* **Exercise objective**
Only the lines below from the one with "Everyone knows themselves." through the one with "the value in touch-based technology." are to be written out, exactly and without any images.

[Items listed in a dataset]
=====

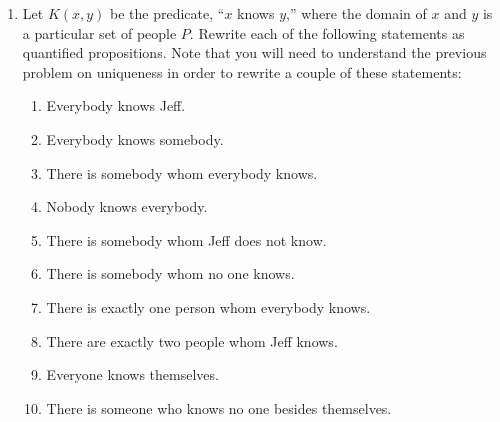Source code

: \documentclass[letterpaper,12pt,fleqn]{article}
\begin{document}
\begin{enumerate}[left=0in,itemsep=0.5in]
\item Let \(K(x,y)\) be the predicate, ``\(x\) knows \(y\),'' where the domain of \(x\) and \(y\) is a particular
  set of people \(P\).  Rewrite each of the following statements as quantified propositions.  Note that you will
  need to understand the previous problem on uniqueness in order to rewrite a couple of these statements:
  \begin{enumerate}
  \item Everybody knows Jeff.
  \item Everybody knows somebody.
  \item There is somebody whom everybody knows.
  \item Nobody knows everybody.
  \item There is somebody whom Jeff does not know.
  \item There is somebody whom no one knows.
  \item There is exactly one person whom everybody knows.
  \item There are exactly two people whom Jeff knows.
  \item Everyone knows themselves.
  \item There is someone who knows no one besides themselves.
  \end{enumerate}

\end{enumerate}
\end{document}
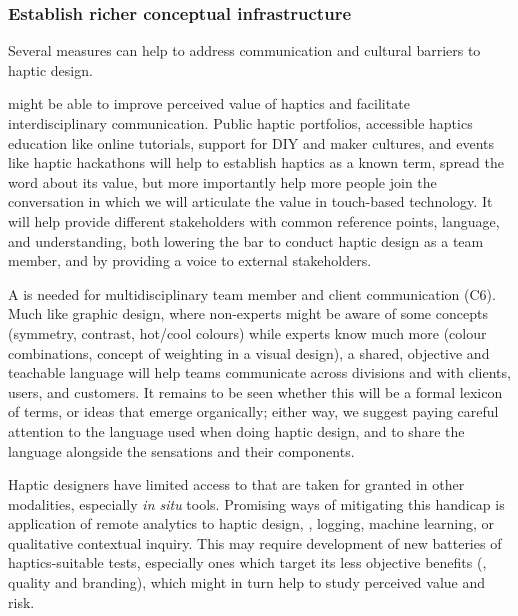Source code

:     
\subsubsection{Establish richer conceptual infrastructure}
\noindent
Several measures can help to address communication and cultural barriers to haptic design. %

     might be able to improve perceived value of haptics and facilitate interdisciplinary communication. %
    Public haptic portfolios, accessible haptics education \citep{Jones2014} like online tutorials, support for DIY and maker cultures, and events like haptic hackathons \citep{madelska2015news} will help to establish haptics as a known term, spread the word about its value, but more importantly help more people join the conversation in which we will articulate %
    the value in touch-based technology.
    It will help provide different stakeholders with common reference points, language, and understanding, both lowering the bar to conduct haptic design as a team member, and by providing a voice to external stakeholders.
    
    
    A  is needed for multidisciplinary team member and client communication (C6).
    Much like graphic design, where non-experts might be aware of some concepts (symmetry, contrast, hot/cool colours) 
    while experts know much more (colour combinations, concept of weighting in a visual design), 
    a shared, objective and teachable language will help teams communicate across divisions and with clients, users, and customers.
    It remains to be seen whether this will be a formal lexicon of terms, or ideas that emerge organically; either way, we suggest paying careful attention to the language used when doing haptic design, and to share the language alongside the sensations and their components.
    
    
    Haptic designers have limited access to  that are taken for granted in other modalities, especially \emph{in situ} tools.
    Promising ways of mitigating this handicap is application of remote analytics to haptic design, \eg, logging, machine learning, or qualitative contextual inquiry.
    This may require development of new batteries of haptics-suitable tests, especially ones which target its less objective benefits (\eg, quality and branding), which might in turn help to study perceived value and risk.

=====

* **Solution for this exercise**
  \item Everyone knows themselves.
  \item There is someone who knows no one besides themselves.
  \end{enumerate}

\end{enumerate}
\end{document}
Source code

:     
\subsubsection{Establish richer conceptual infrastructure}
\noindent
Several measures can help to address communication and cultural barriers to haptic design. %

     might be able to improve perceived value of haptics and facilitate interdisciplinary communication. %
    Public haptic portfolios, accessible haptics education \citep{Jones2014} like online tutorials, support for DIY and maker cultures, and events like haptic hackathons \citep{madelska2015news} will help to establish haptics as a known term, spread the word about its value, but more importantly help more people join the conversation in which we will articulate %
    the value in touch-based technology.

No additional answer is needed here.